Dataset content section start
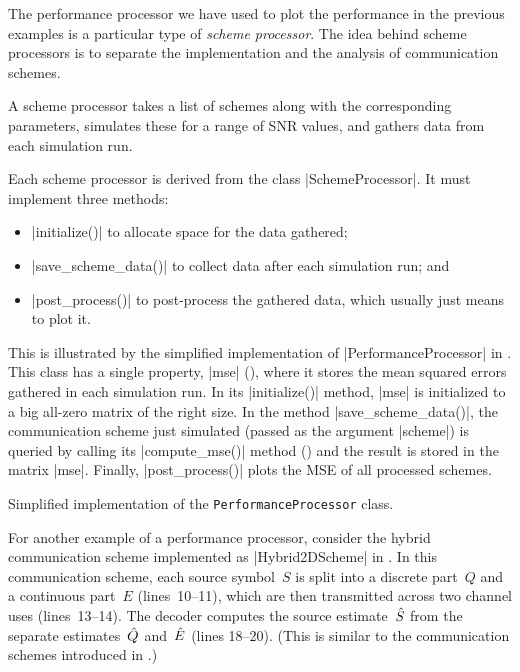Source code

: The performance processor we have used to plot the performance in the previous
examples is a particular type of \emph{scheme processor}. The idea behind scheme
processors is to separate the implementation and the analysis of communication
schemes.

A scheme processor takes a list of schemes along with the corresponding
parameters, simulates these for a range of SNR values, and gathers data from
each simulation run. 

Each scheme processor is derived from the class |SchemeProcessor|. It must
implement three methods:
\begin{itemize}
  \item |initialize()| to allocate space for the data gathered;
  \item |save_scheme_data()| to collect data after each simulation run; and
  \item |post_process()| to post-process the gathered data, which usually just
    means to plot it.
\end{itemize}
This is illustrated by the simplified implementation of |PerformanceProcessor|
in . This class has a single property, |mse| (),
where it stores the mean squared errors gathered in each simulation run. In its
|initialize()| method, |mse| is initialized to a big all-zero matrix of the
right size. In the method |save_scheme_data()|, the communication scheme just
simulated (passed as the argument |scheme|) is queried by calling its
|compute_mse()| method () and the result is stored in the matrix
|mse|. Finally, |post_process()| plots the MSE of all processed schemes.

\begin{listing}
  \caption{Simplified implementation of the \texttt{PerformanceProcessor}
  class.}
  \label{lst:perfproc}
\end{listing}

For another example of a performance processor, consider the hybrid
communication scheme implemented as |Hybrid2DScheme| in .
In this communication scheme, each source symbol~$S$ is split into a discrete
part~$Q$ and a continuous part~$E$ (lines~10--11), which are then transmitted
across two
channel uses (lines~13--14).  The decoder computes the source estimate~${\hat{S}}$
from the separate estimates~$\hat{Q}$ and~$\hat{E}$ (lines 18--20). (This is similar to
the communication schemes introduced in .)

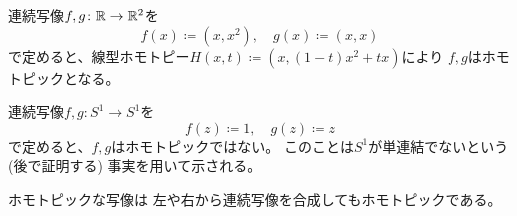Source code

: \documentclass[report]{jlreq}
\begin{document}

\begin{example}[ホモトピックな写像の例]
    連続写像$f, g \colon \mathbb{R} \to \mathbb{R}^2$を
    \begin{equation}
        f(x) \coloneqq (x, x^2), \quad g(x) \coloneqq (x, x)
    \end{equation}
    で定めると、線型ホモトピー$H(x, t) \coloneqq (x, (1 - t) x^2 + t x)$により
    $f, g$はホモトピックとなる。
\end{example}

\begin{example}[ホモトピックでない写像の例]
    連続写像$f, g \colon S^1 \to S^1$を
    \begin{equation}
        f(z) \coloneqq 1, \quad g(z) \coloneqq z
    \end{equation}
    で定めると、$f, g$はホモトピックではない。
    このことは$S^1$が単連結でないという (後で証明する) 事実を用いて示される。
\end{example}

ホモトピックな写像は
左や右から連続写像を合成してもホモトピックである。

\end{document}
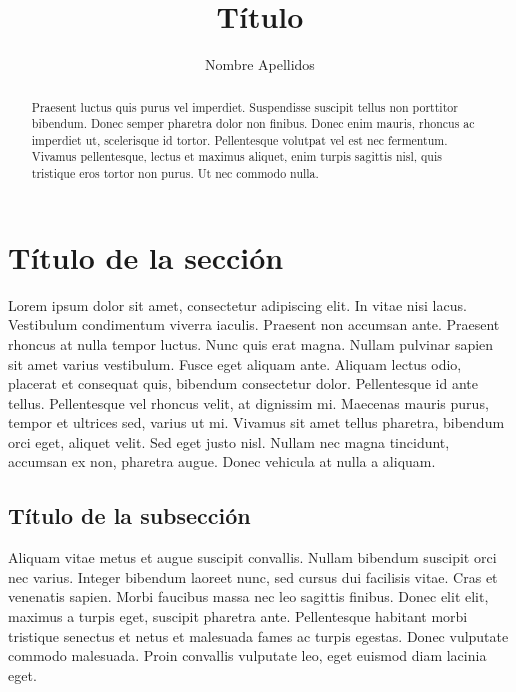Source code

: \documentclass[]{articulo}
\title{Título}
\author{Nombre Apellidos}
\begin{document}
	
\maketitle
	
\begin{abstract}
	Praesent luctus quis purus vel imperdiet. Suspendisse suscipit tellus non porttitor bibendum. Donec semper pharetra dolor non finibus. Donec enim mauris, rhoncus ac imperdiet ut, scelerisque id tortor. Pellentesque volutpat vel est nec fermentum. Vivamus pellentesque, lectus et maximus aliquet, enim turpis sagittis nisl, quis tristique eros tortor non purus. Ut nec commodo nulla.
\end{abstract}

	
\section{Título de la sección}
	
Lorem ipsum dolor sit amet, consectetur adipiscing elit. In vitae nisi lacus. Vestibulum condimentum viverra iaculis. Praesent non accumsan ante. Praesent rhoncus at nulla tempor luctus. Nunc quis erat magna. Nullam pulvinar sapien sit amet varius vestibulum. Fusce eget aliquam ante. Aliquam lectus odio, placerat et consequat quis, bibendum consectetur dolor. Pellentesque id ante tellus. Pellentesque vel rhoncus velit, at dignissim mi. Maecenas mauris purus, tempor et ultrices sed, varius ut mi. Vivamus sit amet tellus pharetra, bibendum orci eget, aliquet velit. Sed eget justo nisl. Nullam nec magna tincidunt, accumsan ex non, pharetra augue. Donec vehicula at nulla a aliquam. 
	
\subsection{Título de la subsección}
	
Aliquam vitae metus et augue suscipit convallis. Nullam bibendum suscipit orci nec varius. Integer bibendum laoreet nunc, sed cursus dui facilisis vitae. Cras et venenatis sapien. Morbi faucibus massa nec leo sagittis finibus. Donec elit elit, maximus a turpis eget, suscipit pharetra ante. Pellentesque habitant morbi tristique senectus et netus et malesuada fames ac turpis egestas. Donec vulputate commodo malesuada. Proin convallis vulputate leo, eget euismod diam lacinia eget.
	
\end{document}
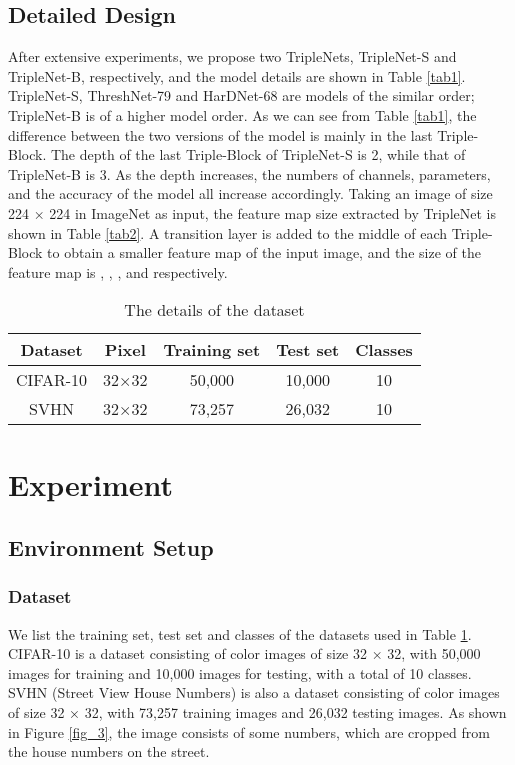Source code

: \documentclass[default,iicol]{sn-jnl}
\theoremstyle{thmstyleone}\newtheorem{theorem}{Theorem}\newtheorem{proposition}[theorem]{Proposition}
\theoremstyle{thmstyletwo}\newtheorem{example}{Example}\newtheorem{remark}{Remark}
\theoremstyle{thmstylethree}\newtheorem{definition}{Definition}
\begin{document}
\subsection{Detailed Design}
After extensive experiments, we propose two TripleNets, TripleNet-S and TripleNet-B, respectively, and the model details are shown in Table \ref{tab1}. TripleNet-S, ThreshNet-79 and HarDNet-68 are models of the similar order; TripleNet-B is of a higher model order. As we can see from Table \ref{tab1}, the difference between the two versions of the model is mainly in the last Triple-Block. The depth of the last Triple-Block of TripleNet-S is 2, while that of TripleNet-B is 3. As the depth increases, the numbers of channels, parameters, and the accuracy of the model all increase accordingly. Taking an image of size 224 × 224 in ImageNet as input, the feature map size extracted by TripleNet is shown in Table \ref{tab2}. A transition layer is added to the middle of each Triple-Block to obtain a smaller feature map of the input image, and the size of the feature map is , , ,  and  respectively.

\begin{table}[]
\centering
\caption{The details of the dataset}
\label{tab3}
\begin{tabular}{|c|c|c|c|c|}
\hline
Dataset & Pixel & Training set & Test set & Classes \\ \hline
CIFAR-10 & 32×32 & 50,000 & 10,000 & 10 \\ \hline
SVHN & 32×32 & 73,257 & 26,032 & 10 \\ \hline
\end{tabular}
\end{table}

\section{Experiment}
\subsection{Environment Setup}
\subsubsection{Dataset}
We list the training set, test set and classes of the datasets used in Table \ref{tab3}. CIFAR-10 \cite{krizhevsky2009learning} is a dataset consisting of color images of size 32 × 32, with 50,000 images for training and 10,000 images for testing, with a total of 10 classes. SVHN (Street View House Numbers) \cite{netzer2011reading} is also a dataset consisting of color images of size 32 × 32, with 73,257 training images and 26,032 testing images. As shown in Figure \ref{fig_3}, the image consists of some numbers, which are cropped from the house numbers on the street.
\end{document}
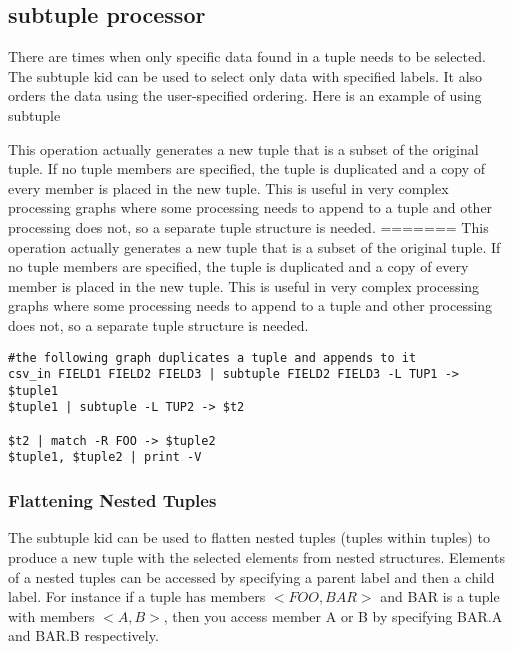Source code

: \documentclass[11pt]{article}
\begin{document}
\subsection{subtuple processor}
There are times when only specific data found in a tuple needs to be selected.  The subtuple kid can
be used to select only data with specified labels.  It also orders the data using the user-specified
ordering.  Here is an example of using subtuple

This operation actually generates a new tuple that is a subset of the
original tuple.  If no tuple members are specified, the tuple is
duplicated and a copy of every member is placed in the new tuple.
This is useful in very complex processing graphs where some processing
needs to append to a tuple and other processing does not, so a
separate tuple structure is needed.
=======
This operation actually generates a new tuple that is a subset of the 
original tuple. If no tuple members are specified, the tuple is 
duplicated and a copy of every member is placed in the new tuple.  
This is useful in very complex processing graphs where some processing 
needs to append to a tuple and other processing does not, 
so a separate tuple structure is needed.

\begin{lstlisting}
#the following graph duplicates a tuple and appends to it
csv_in FIELD1 FIELD2 FIELD3 | subtuple FIELD2 FIELD3 -L TUP1 -> $tuple1
$tuple1 | subtuple -L TUP2 -> $t2

$t2 | match -R FOO -> $tuple2
$tuple1, $tuple2 | print -V
\end{lstlisting}

\subsubsection{Flattening Nested Tuples}
The subtuple kid can be used to flatten nested tuples (tuples within tuples) to produce a new tuple
with the selected elements from nested structures.  Elements of a nested tuples can be accessed by
specifying a parent label and then a child label.  For instance if a tuple has members $<FOO, BAR>$
and BAR is a tuple with members $<A, B>$, then you access member A or B by specifying BAR.A and
BAR.B respectively.
\end{document}
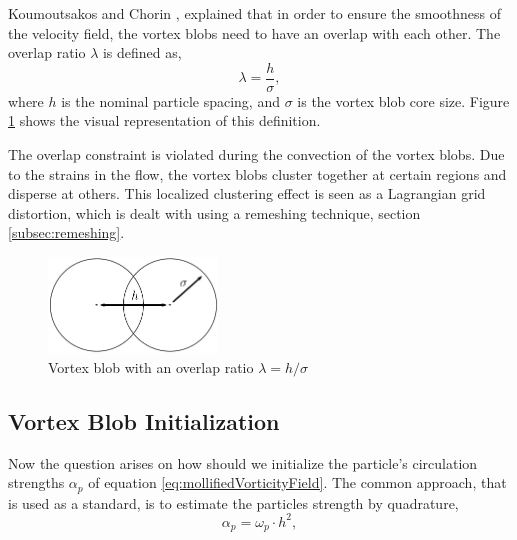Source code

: Koumoutsakos and Chorin \cite{Cottet2000a}, explained that in order to ensure the smoothness of the velocity field, the vortex blobs need to have an overlap with each other. The overlap ratio $\lambda$ is defined as,
	\begin{equation}
	\lambda = \frac{h}{\sigma},
	\label{eq:overlapRatio}
	\end{equation}
where $h$ is the nominal particle spacing, and $\sigma$ is the vortex blob core size. Figure \ref{fig:blobOverlap} shows the visual representation of this definition. 

The overlap constraint is violated during the convection of the vortex blobs. Due to the strains in the flow, the vortex blobs cluster together at certain regions and disperse at others. This localized clustering effect is seen as a Lagrangian grid distortion, which is dealt with using a remeshing technique, section \ref{subsec:remeshing}.

	\begin{figure}[!t]
	\centering
	\includegraphics[width=0.4\textwidth]{figures/lagrangian/blobOverlap.pdf}
	\caption{Vortex blob with an overlap ratio $\lambda = h/\sigma$}
	\label{fig:blobOverlap}
	\end{figure}

\subsection{Vortex Blob Initialization}
\label{subsec:vortexBlobInitialization}
Now the question arises on how should we initialize the particle's circulation strengths $\alpha_p$ of equation 	\ref{eq:mollifiedVorticityField}. The common approach, that is used as a standard, is to estimate the particles strength by quadrature,
	\begin{equation}
	\alpha_p = \omega_p\cdot h^2,
	\label{eq:particleCirculationAssignment}
	\end{equation}

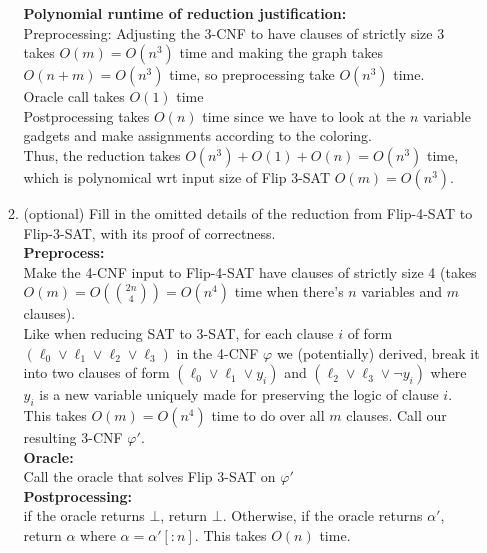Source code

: \documentclass[11pt]{article}
\begin{document}
\begin{enumerate}
\begin{enumerate}
        \textbf{Polynomial runtime of reduction justification:} \\
        
        Preprocessing: Adjusting the 3-CNF to have clauses of strictly size 3 takes $O(m) = O(n^3)$ time and making the graph takes $O(n+m) = O(n^3)$ time, so preprocessing take $O(n^3)$ time. \\
        Oracle call takes $O(1)$ time \\
        Postprocessing takes $O(n)$ time since we have to look at the $n$ variable gadgets and make assignments according to the coloring. \\

        Thus, the reduction takes $O(n^3) + O(1) + O(n) = O(n^3)$ time, which is polynomical wrt input size of Flip 3-SAT $O(m) = O(n^3)$. \\

        \item (optional) Fill in the omitted details of the reduction from Flip-4-SAT to Flip-3-SAT, with its proof of correctness. \\

        \textbf{Preprocess:} \\
        
        Make the 4-CNF input to Flip-4-SAT have clauses of strictly size 4 (takes $O(m) = O(\binom{2n}{4}) = O(n^4)$ time when there's $n$ variables and $m$ clauses). \\

        Like when reducing SAT to 3-SAT, for each clause $i$ of form $(\ell_0 \vee \ell_1 \vee \ell_2 \vee \ell_3)$ in the 4-CNF $\varphi$ we (potentially) derived, break it into two clauses of form $(\ell_0 \vee \ell_1 \vee y_i)$ and $(\ell_2 \vee \ell_3 \vee \neg y_i)$ where $y_i$ is a new variable uniquely made for preserving the logic of clause $i$. This takes $O(m) = O(n^4)$ time to do over all $m$ clauses. Call our resulting 3-CNF $\varphi'$. \\

        \textbf{Oracle:} \\

        Call the oracle that solves Flip 3-SAT on $\varphi'$ \\

        \textbf{Postprocessing:} \\

        if the oracle returns $\bot$, return $\bot$. Otherwise, if the oracle returns $\alpha'$, return $\alpha$ where $\alpha = \alpha'[:n]$. This takes $O(n)$ time. \\


\end{enumerate}
\end{enumerate}
\end{document}
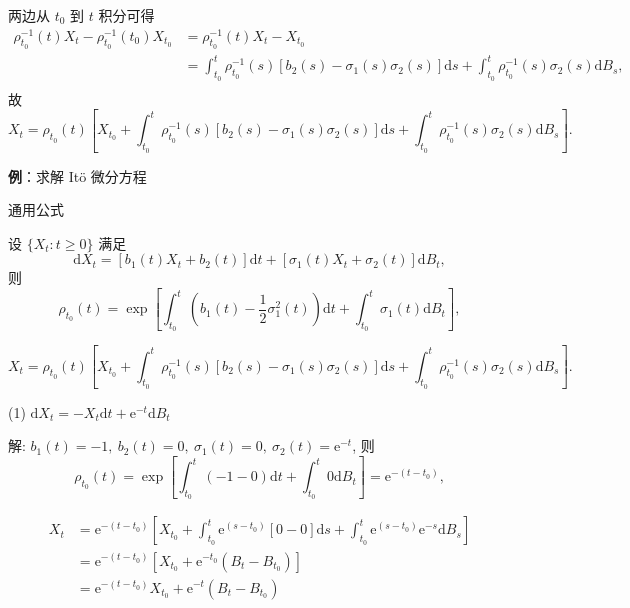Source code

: \documentclass[openany]{ctexbook}
\theoremstyle{kaiti}
\theoremstyle{normal}
\begin{document}
两边从 $t_0$ 到 $t$ 积分可得
\begin{equation}
  \begin{aligned}
    \rho_{t_0}^{-1}(t)X_t-\rho_{t_0}^{-1}(t_0)X_{t_0}
    &=\rho_{t_0}^{-1}(t)X_t-X_{t_0}\\
    &=\int_{t_0}^t\rho_{t_0}^{-1}(s)[b_2(s)-\sigma_1(s)\sigma_2(s)]\mathrm{d}s+\int_{t_0}^t\rho_{t_0}^{-1}(s)\sigma_2(s)\mathrm{d}B_s,\\
  \end{aligned}
\end{equation}
故
\begin{equation}
  X_t=\rho_{t_0}(t)\left[X_{t_0}+\int_{t_0}^t\rho_{t_0}^{-1}(s)[b_2(s)-\sigma_1(s)\sigma_2(s)]\mathrm{d}s+\int_{t_0}^t\rho_{t_0}^{-1}(s)\sigma_2(s)\mathrm{d}B_s\right].
\end{equation}

\textbf{例}：求解 It\"o 微分方程

通用公式

设 $\{X_t:t\geqslant0\}$ 满足
\begin{equation}
  \mathrm{d}X_t=[b_1(t) X_t+b_2(t)]\mathrm{d}t+[\sigma_1(t) X_t+\sigma_2(t)]\mathrm{d}B_t,
\end{equation}
则
\begin{equation}
  \rho_{t_0}(t)=\exp\left[\int_{t_0}^t\left(b_1(t)-\frac{1}{2}\sigma_1^2(t)\right)\mathrm{d}t+\int_{t_0}^t\sigma_1(t) \mathrm{d}B_t\right],
\end{equation}

\begin{equation}
  X_t=\rho_{t_0}(t)\left[X_{t_0}+\int_{t_0}^t\rho_{t_0}^{-1}(s)[b_2(s)-\sigma_1(s)\sigma_2(s)]\mathrm{d}s+\int_{t_0}^t\rho_{t_0}^{-1}(s)\sigma_2(s)\mathrm{d}B_s\right].
\end{equation}

(1) $\mathrm{d}X_t=-X_t\mathrm{d}t+\mathrm{e}^{-t}\mathrm{d}B_t$

解: $b_1(t)=-1,~b_2(t)=0,~\sigma_1(t)=0,~\sigma_2(t)=\mathrm{e}^{-t}$, 则
\begin{equation}
  \rho_{t_0}(t)=\exp\left[\int_{t_0}^t\left(-1-0\right)\mathrm{d}t+\int_{t_0}^t0 \mathrm{d}B_t\right]=\mathrm{e}^{-(t-t_0)},
\end{equation}

\begin{equation}
  \begin{aligned}
    X_t
    &=\mathrm{e}^{-(t-t_0)}\left[X_{t_0}+\int_{t_0}^t\mathrm{e}^{(s-t_0)}[0-0]\mathrm{d}s+\int_{t_0}^t\mathrm{e}^{(s-t_0)}\mathrm{e}^{-s}\mathrm{d}B_s\right]\\
    &=\mathrm{e}^{-(t-t_0)}\left[X_{t_0}+\mathrm{e}^{-t_0}(B_t-B_{t_0})\right]\\
    &=\mathrm{e}^{-(t-t_0)}X_{t_0}+\mathrm{e}^{-t}(B_t-B_{t_0})\\
  \end{aligned}
\end{equation}
\end{document}
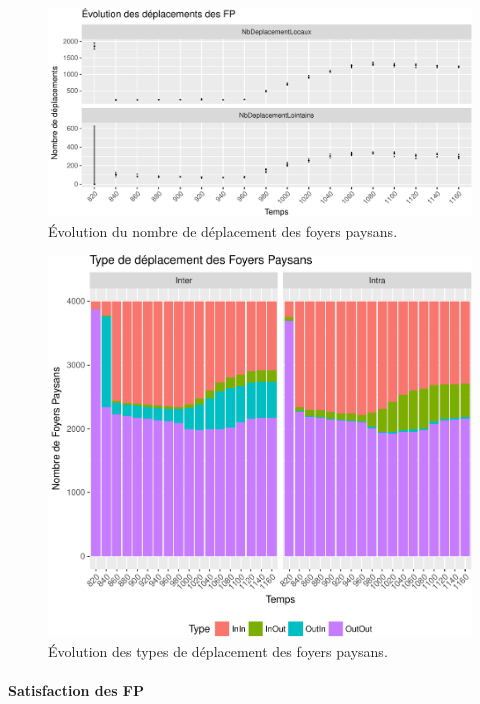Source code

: \begin{figure}[H]
	\captionsetup{width=\linewidth}
	\includegraphics[width=\linewidth]{img/resultats/v0_nombre_deplacements.pdf}
	\caption{Évolution du nombre de déplacement des foyers paysans.} 
	\label{fig:nb-deplacements-v0} 
\end{figure}

\begin{figure}[H]
	\captionsetup{width=\linewidth}
	\includegraphics[width=\linewidth]{img/resultats/v0_types_deplacements.pdf}
	\caption{Évolution des types de déplacement des foyers paysans.} 
	\label{fig:type-deplacements-v0} 
\end{figure}

\paragraph{Satisfaction des FP}

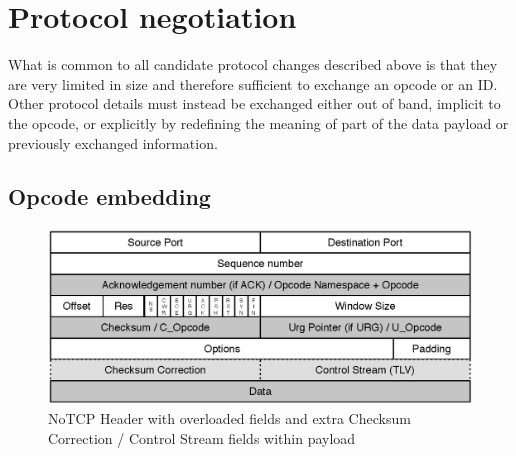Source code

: \documentclass{sig-alternate-10pt}
\begin{document}


\section{Protocol negotiation}
\label{sec:protocol}

What is common to all candidate protocol changes described above is that they are very limited in size and therefore sufficient to exchange an opcode or an ID. Other protocol details must instead be exchanged either out of band, implicit to the opcode, or explicitly by redefining the meaning of part of the data payload or previously exchanged information.

\subsection{Opcode embedding}

\begin{figure}[t!]
\centering
\small{
\includegraphics[width=\columnwidth]{figs/tcp-header}
\caption{NoTCP Header with overloaded fields and extra Checksum Correction / Control Stream fields within payload}
\label{fig:header}
}
\end{figure}
\end{document}
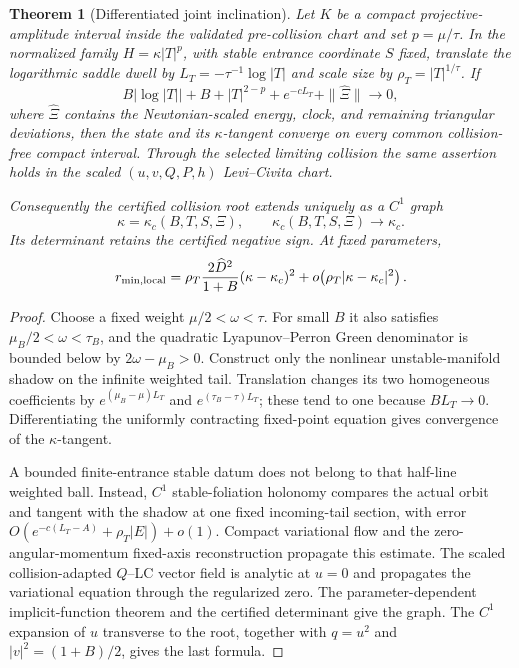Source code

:\documentclass[11pt]{article}
\newtheorem{theorem}{Theorem}
\begin{document}
\begin{theorem}[Differentiated joint inclination]
Let $K$ be a compact projective-amplitude interval inside the validated
pre-collision chart and set $p=\mu/\tau$.  In the normalized family
$H=\kappa|T|^p$, with stable entrance coordinate $S$ fixed, translate the
logarithmic saddle dwell by $L_T=-\tau^{-1}\log|T|$ and scale size by
$\rho_T=|T|^{1/\tau}$.  If
\[
 B|\log|T||+B+|T|^{2-p}+e^{-cL_T}
 +\|\widehat\Xi\|\longrightarrow0,
\]
where $\widehat\Xi$ contains the Newtonian-scaled energy, clock, and remaining
triangular deviations, then the state and its $\kappa$-tangent converge on
every common collision-free compact interval.  Through the selected limiting
collision the same assertion holds in the scaled $(u,v,Q,P,h)$
Levi--Civita chart.

Consequently the certified collision root extends uniquely as a $C^1$ graph
\[
 \kappa=\kappa_c(B,T,S,\Xi),
 \qquad \kappa_c(B,T,S,\Xi)\longrightarrow\kappa_c.
\]
Its determinant retains the certified negative sign.  At fixed parameters,
\[
 r_{\min,\mathrm{local}}
 =\rho_T{2\widehat D^2\over1+B}(\kappa-\kappa_c)^2
  +o\!\left(\rho_T|\kappa-\kappa_c|^2\right).
\]
\end{theorem}

\begin{proof}
Choose a fixed weight $\mu/2<\omega<\tau$.  For small $B$ it also satisfies
$\mu_B/2<\omega<\tau_B$, and the quadratic Lyapunov--Perron Green denominator
is bounded below by $2\omega-\mu_B>0$.  Construct only the nonlinear
unstable-manifold shadow on the infinite weighted tail.  Translation changes
its two homogeneous coefficients by
$e^{(\mu_B-\mu)L_T}$ and $e^{(\tau_B-\tau)L_T}$; these tend to one because
$B L_T\to0$.  Differentiating the uniformly contracting fixed-point equation
gives convergence of the $\kappa$-tangent.

A bounded finite-entrance stable datum does not belong to that half-line
weighted ball.  Instead, $C^1$ stable-foliation holonomy compares the actual
orbit and tangent with the shadow at one fixed incoming-tail section, with
error $O(e^{-c(L_T-A)}+\rho_T|E|)+o(1)$.  Compact variational flow and the
zero-angular-momentum fixed-axis reconstruction propagate this estimate.
The scaled collision-adapted $Q$--LC vector field is analytic at $u=0$ and
propagates the variational equation through the regularized zero.  The
parameter-dependent implicit-function theorem and the certified determinant
give the graph.  The $C^1$ expansion of $u$ transverse to the root, together
with $q=u^2$ and $|v|^2=(1+B)/2$, gives the last formula.
\end{proof}
\end{document}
Dataset content section end
● **Task to carry out**
Produce exactly the lines from the one containing "is bounded below" through the final line of the records above, both included, and no others.

● **Completed task**
is bounded below by $2\omega-\mu_B>0$.  Construct only the nonlinear
unstable-manifold shadow on the infinite weighted tail.  Translation changes
its two homogeneous coefficients by
$e^{(\mu_B-\mu)L_T}$ and $e^{(\tau_B-\tau)L_T}$; these tend to one because
$B L_T\to0$.  Differentiating the uniformly contracting fixed-point equation
gives convergence of the $\kappa$-tangent.

A bounded finite-entrance stable datum does not belong to that half-line
weighted ball.  Instead, $C^1$ stable-foliation holonomy compares the actual
orbit and tangent with the shadow at one fixed incoming-tail section, with
error $O(e^{-c(L_T-A)}+\rho_T|E|)+o(1)$.  Compact variational flow and the
zero-angular-momentum fixed-axis reconstruction propagate this estimate.
The scaled collision-adapted $Q$--LC vector field is analytic at $u=0$ and
propagates the variational equation through the regularized zero.  The
parameter-dependent implicit-function theorem and the certified determinant
give the graph.  The $C^1$ expansion of $u$ transverse to the root, together
with $q=u^2$ and $|v|^2=(1+B)/2$, gives the last formula.
\end{proof}
\end{document}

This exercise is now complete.